A massive malvertising campaign targeting iOS devices hijacked a whopping 300 million browser sessions in just 48 hours.
Researchers at Confiant recorded the campaign Nov. 12, and said that the threat actor behind the campaign is still active to this day.
According to researchers, those behind the malvertising campaigns typically inject malicious code into legitimate online ads and webpages, so when victims click those pages, they are forcefully redirected to a malicious page. In this case, the ad unit forcefully redirects mobile users to adult content and gift card scams.

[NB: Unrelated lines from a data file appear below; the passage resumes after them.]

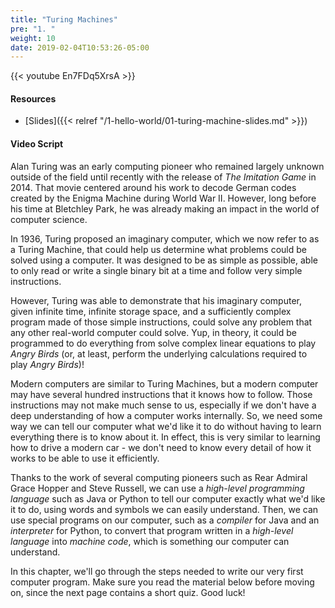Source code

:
 ```yaml
---
title: "Turing Machines"
pre: "1. "
weight: 10
date: 2019-02-04T10:53:26-05:00
---
```


{{< youtube En7FDq5XrsA >}}

#### Resources

* [Slides]({{< relref "/1-hello-world/01-turing-machine-slides.md" >}})

#### Video Script

Alan Turing was an early computing pioneer who remained largely unknown outside of the field until recently with the release of _The Imitation Game_ in 2014. That movie centered around his work to decode German codes created by the Enigma Machine during World War II. However, long before his time at Bletchley Park, he was already making an impact in the world of computer science.

In 1936, Turing proposed an imaginary computer, which we now refer to as a Turing Machine, that could help us determine what problems could be solved using a computer. It was designed to be as simple as possible, able to only read or write a single binary bit at a time and follow very simple instructions.

However, Turing was able to demonstrate that his imaginary computer, given infinite time, infinite storage space, and a sufficiently complex program made of those simple instructions, could solve any problem that any other real-world computer could solve. Yup, in theory, it could be programmed to do everything from solve complex linear equations to play _Angry Birds_ (or, at least, perform the underlying calculations required to play _Angry Birds_)!

Modern computers are similar to Turing Machines, but a modern computer may have several hundred instructions that it knows how to follow. Those instructions may not make much sense to us, especially if we don't have a deep understanding of how a computer works internally. So, we need some way we can tell our computer what we'd like it to do without having to learn everything there is to know about it. In effect, this is very similar to learning how to drive a modern car - we don't need to know every detail of how it works to be able to use it efficiently.

Thanks to the work of several computing pioneers such as Rear Admiral Grace Hopper and Steve Russell, we can use a _high-level programming language_ such as Java or Python to tell our computer exactly what we'd like it to do, using words and symbols we can easily understand. Then, we can use special programs on our computer, such as a _compiler_ for Java and an _interpreter_ for Python, to convert that program written in a _high-level language_ into _machine code_, which is something our computer can understand.

In this chapter, we'll go through the steps needed to write our very first computer program. Make sure you read the material below before moving on, since the next page contains a short quiz. Good luck!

Those included “forceful redirection to fake ‘You’ve Won a Gift Card’ or adult content landing pages,” Confiant CTO Jerome Dangu said in an analysis of the campaign, published Monday.
The pages would typically then try to phish visitor data in order to commit affiliate marketing related fraud and or steal personal identification data, such as email, address, revenue information, purchase intent, and more, Dangu told Threatpost.

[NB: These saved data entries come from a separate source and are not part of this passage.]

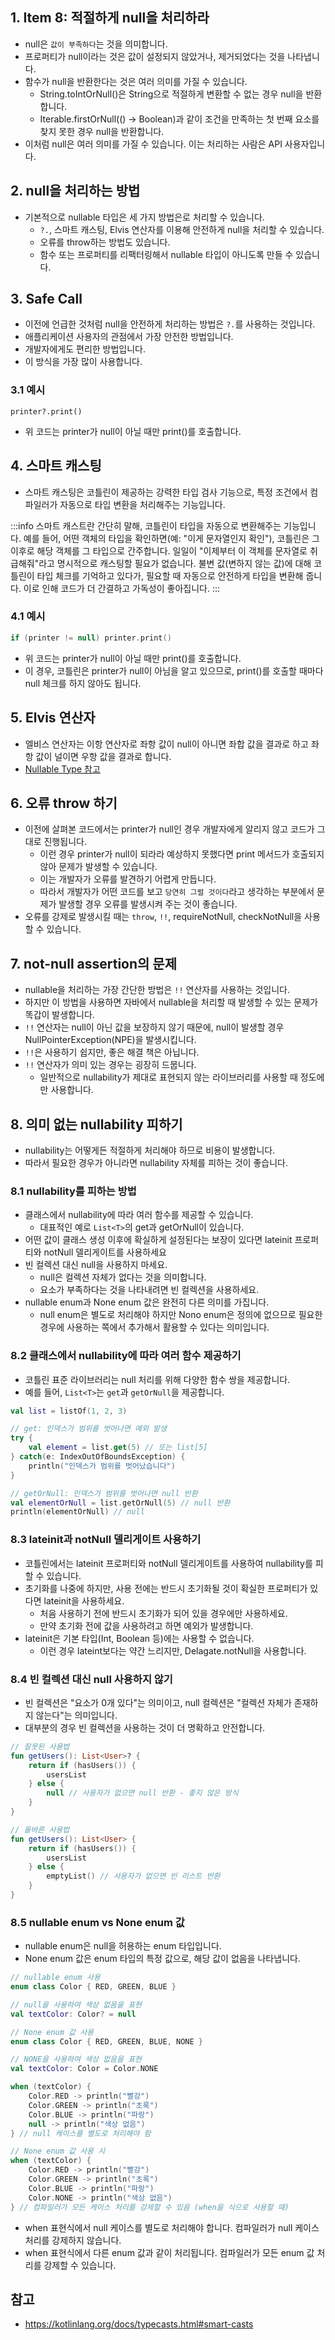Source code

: ## 1. Item 8: 적절하게 null을 처리하라

- null은 `값이 부족하다`는 것을 의미합니다.
- 프로퍼티가 null이라는 것은 값이 설정되지 않았거나, 제거되었다는 것을 나타냅니다.
- 함수가 null을 반환한다는 것은 여러 의미를 가질 수 있습니다.
	- String.toIntOrNull()은 String으로 적절하게 변환할 수 없는 경우 null을 반환합니다.
	- Iterable.firstOrNull(() -> Boolean)과 같이 조건을 만족하는 첫 번째 요소를 찾지 못한 경우 null을 반환합니다.
- 이처럼 null은 여러 의미를 가질 수 있습니다. 이는 처리하는 사람은 API 사용자입니다.

## 2. null을 처리하는 방법

- 기본적으로 nullable 타입은 세 가지 방법은로 처리할 수 있습니다.
	- `?.`, 스마트 캐스팅, Elvis 연산자를 이용해 안전하게 null을 처리할 수 있습니다.
	- 오류를 throw하는 방법도 있습니다.
	- 함수 또는 프로퍼티를 리팩터링해서 nullable 타입이 아니도록 만들 수 있습니다.

## 3. Safe Call

- 이전에 언급한 것처럼 null을 안전하게 처리하는 방법은 `?.`를 사용하는 것입니다.
- 애플리케이션 사용자의 관점에서 가장 안전한 방법입니다.
- 개발자에게도 편리한 방법입니다.
- 이 방식을 가장 많이 사용합니다.

### 3.1 예시

```koltlin
printer?.print()
```

- 위 코드는 printer가 null이 아닐 때만 print()를 호출합니다.

## 4. 스마트 캐스팅

- 스마트 캐스팅은 코틀린이 제공하는 강력한 타입 검사 기능으로, 특정 조건에서 컴파일러가 자동으로 타입 변환을 처리해주는 기능입니다.

:::info
스마트 캐스트란 간단히 말해, 코틀린이 타입을 자동으로 변환해주는 기능입니다.
예를 들어, 어떤 객체의 타입을 확인하면(예: "이게 문자열인지 확인"), 코틀린은 그 이후로 해당 객체를 그 타입으로 간주합니다. 일일이 "이제부터 이 객체를 문자열로 취급해줘"라고 명시적으로 캐스팅할 필요가
없습니다.
불변 값(변하지 않는 값)에 대해 코틀린이 타입 체크를 기억하고 있다가, 필요할 때 자동으로 안전하게 타입을 변환해 줍니다. 이로 인해 코드가 더 간결하고 가독성이 좋아집니다.
:::

### 4.1 예시

```kotlin
if (printer != null) printer.print()
```

- 위 코드는 printer가 null이 아닐 때만 print()를 호출합니다.
- 이 경우, 코틀린은 printer가 null이 아님을 알고 있으므로, print()를 호출할 때마다 null 체크를 하지 않아도 됩니다.

## 5. Elvis 연산자

- 엘비스 연산자는 이항 연산자로 좌항 값이 null이 아니면 좌합 값을 결과로 하고 좌항 값이 널이면 우항 값을 결과로 합니다.
- [Nullable Type 참고](../../Nullable-Type/Nullable-Type.md)

## 6. 오류 throw 하기

- 이전에 살펴본 코드에서는 printer가 null인 경우 개발자에게 알리지 않고 코드가 그대로 진행됩니다.
  - 이런 경우 printer가 null이 되라라 예상하지 못했다면 print 메서드가 호출되지 않아 문제가 발생할 수 있습니다.
  - 이는 개발자가 오류를 발견하기 어렵게 만듭니다.
  - 따라서 개발자가 어떤 코드를 보고 `당연히 그럴 것이다`라고 생각하는 부분에서 문제가 발생할 경우 오류를 발생시켜 주는 것이 좋습니다.
- 오류를 강제로 발생시킬 때는 `throw`, `!!`, requireNotNull, checkNotNull을 사용할 수 있습니다.

## 7. not-null assertion의 문제

- nullable을 처리하는 가장 간단한 방법은 `!!` 연산자를 사용하는 것입니다.
- 하지만 이 방법을 사용하면 자바에서 nullable을 처리할 때 발생할 수 있는 문제가 똑갑이 발생합니다.
- `!!` 연산자는 null이 아닌 값을 보장하지 않기 때문에, null이 발생할 경우 NullPointerException(NPE)을 발생시킵니다.
- `!!`은 사용하기 쉽지만, 좋은 해결 책은 아닙니다.
- `!!` 연산자가 의미 있는 경우는 굉장히 드뭅니다.
  - 일반적으로 nullability가 제대로 표현되지 않는 라이브러리를 사용할 때 정도에만 사용합니다.

## 8. 의미 없는 nullability 피하기

- nullability는 어떻게든 적절하게 처리해야 하므로 비용이 발생합니다.
- 따라서 필요한 경우가 아니라면 nullability 자체를 피하는 것이 좋습니다.

### 8.1 nullability를 피하는 방법

- 클래스에서 nullability에 따라 여러 함수를 제공할 수 있습니다.
  - 대표적인 예로 `List<T>`의 get과 getOrNull이 있습니다.
- 어떤 값이 클래스 생성 이후에 확실하게 설정된다는 보장이 있다면 lateinit 프로퍼티와 notNull 델리게이트를 사용하세요
- 빈 컬렉션 대신 null을 사용하지 마세요.
  - null은 컬렉션 자체가 없다는 것을 의미합니다.
  - 요소가 부족하다는 것을 나타내려면 빈 컬렉션을 사용하세요.
- nullable enum과 None enum 값은 완전히 다른 의미를 가집니다.
  - null enum은 별도로 처리해야 하지만 Nono enum은 정의에 없으므로 필요한 경우에 사용하는 쪽에서 추가해서 활용할 수 있다는 의미입니다.

### 8.2 클래스에서 nullability에 따라 여러 함수 제공하기

- 코틀린 표준 라이브러리는 null 처리를 위해 다양한 함수 쌍을 제공합니다.
- 예를 들어, `List<T>`는 `get`과 `getOrNull`을 제공합니다.

```kotlin
val list = listOf(1, 2, 3)

// get: 인덱스가 범위를 벗어나면 예외 발생
try {
    val element = list.get(5) // 또는 list[5]
} catch(e: IndexOutOfBoundsException) {
    println("인덱스가 범위를 벗어났습니다")
}

// getOrNull: 인덱스가 범위를 벗어나면 null 반환
val elementOrNull = list.getOrNull(5) // null 반환
println(elementOrNull) // null
```

### 8.3 lateinit과 notNull 델리게이트 사용하기

- 코틀린에서는 lateinit 프로퍼티와 notNull 델리게이트를 사용하여 nullability를 피할 수 있습니다.
- 초기화를 나중에 하지만, 사용 전에는 반드시 초기화될 것이 확실한 프로퍼티가 있다면 lateinit을 사용하세요.
  - 처음 사용하기 전에 반드시 초기화가 되어 있을 경우에만 사용하세요.
  - 만약 초기화 전에 값을 사용하려고 하면 예외가 발생합니다.
- lateinit은 기본 타입(Int, Boolean 등)에는 사용할 수 없습니다.
  - 이런 경우 lateint보다는 약간 느리지만, Delagate.notNull을 사용합니다.

### 8.4 빈 컬렉션 대신 null 사용하지 않기

- 빈 컬렉션은 "요소가 0개 있다"는 의미이고, null 컬렉션은 "컬렉션 자체가 존재하지 않는다"는 의미입니다. 
- 대부분의 경우 빈 컬렉션을 사용하는 것이 더 명확하고 안전합니다.

```kotlin
// 잘못된 사용법
fun getUsers(): List<User>? {
    return if (hasUsers()) {
        usersList
    } else {
        null // 사용자가 없으면 null 반환 - 좋지 않은 방식
    }
}

// 올바른 사용법
fun getUsers(): List<User> {
    return if (hasUsers()) {
        usersList
    } else {
        emptyList() // 사용자가 없으면 빈 리스트 반환
    }
}
```

### 8.5 nullable enum vs None enum 값

- nullable enum은 null을 허용하는 enum 타입입니다.
- None enum 값은 enum 타입의 특정 값으로, 해당 값이 없음을 나타냅니다.

```kotlin
// nullable enum 사용
enum class Color { RED, GREEN, BLUE }

// null을 사용하여 색상 없음을 표현
val textColor: Color? = null
```

```kotlin
// None enum 값 사용
enum class Color { RED, GREEN, BLUE, NONE }

// NONE을 사용하여 색상 없음을 표현
val textColor: Color = Color.NONE
```

```kotlin
when (textColor) {
    Color.RED -> println("빨강")
    Color.GREEN -> println("초록")
    Color.BLUE -> println("파랑")
    null -> println("색상 없음")
} // null 케이스를 별도로 처리해야 함

// None enum 값 사용 시
when (textColor) {
    Color.RED -> println("빨강")
    Color.GREEN -> println("초록")
    Color.BLUE -> println("파랑")
    Color.NONE -> println("색상 없음")
} // 컴파일러가 모든 케이스 처리를 강제할 수 있음 (when을 식으로 사용할 때)
```

- when 표현식에서 null 케이스를 별도로 처리해야 합니다. 컴파일러가 null 케이스 처리를 강제하지 않습니다.
- when 표현식에서 다른 enum 값과 같이 처리됩니다. 컴파일러가 모든 enum 값 처리를 강제할 수 있습니다.

## 참고

- https://kotlinlang.org/docs/typecasts.html#smart-casts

“The session is hijacked without user interaction,” Dangu said . “When a user is given the opportunity to win $1,000, there will be some people falling for it. And at the scale of the scheme, this is very profitable for the attacker.”
Malvertising campaigns are no rare occurrence. In July, for instance, the AdsTerra online advertising company was leveraged as part of a malvertising campaign that involved at least 10,000 compromised websites.
While Confiant blocked over 5 million hits, the company estimated the total amount of impressions served to publishers to be over 300 million impressions during the 48-hour period.
To put that into perspective, 2017’s largest malvertising campaign, launched by threat actor Zirconium, wracked up one billion impacted browser impressions – throughout an entire year.
Dangu said that almost 60 percent of Confiant’s customers were impacted by the campaign, and “if you were browsing your favorite websites with your iPhone on [the impacted dates], there’s a good chance you were exposed to it.”
Applying a conservative 0.1 percent conversion rate to the 300 million impacted browser sessions, that could amount to at least 300,000 victims, said Dangu.
“Each of these victims is worth multiple dollars to the attacker,” Dangu told Threatpost. “Since our telemetry indicates that the attacker spent about $200,000 to run the campaign, we believe the attacker raked in to the tone of $1 million in 2 days.”
The Bad Actor
While there are dozens of these malvertising groups, “this one stands out by the scale of the attack they were able to deploy,” Dangu told Threatpost. “Although we attribute continuous activity to this attacker since at least August, we don’t have any more visibility on who is behind this.”
What Dangu does know, he said, is that the bad actor has been active since August – but with much lower visibility to tier-1 publishers and using smaller exchanges.
Researchers observed the attacker targeting the US – but also running malvertising campaigns in other locations, like Australia and New Zealand.
The bad actor is still active, researchers said, and have simply been pivoting to different ad networks on an on-going basis.
“We expect they will continue to leverage programmatic advertising platforms to maintain their operations for the foreseeable future,” Dangu said.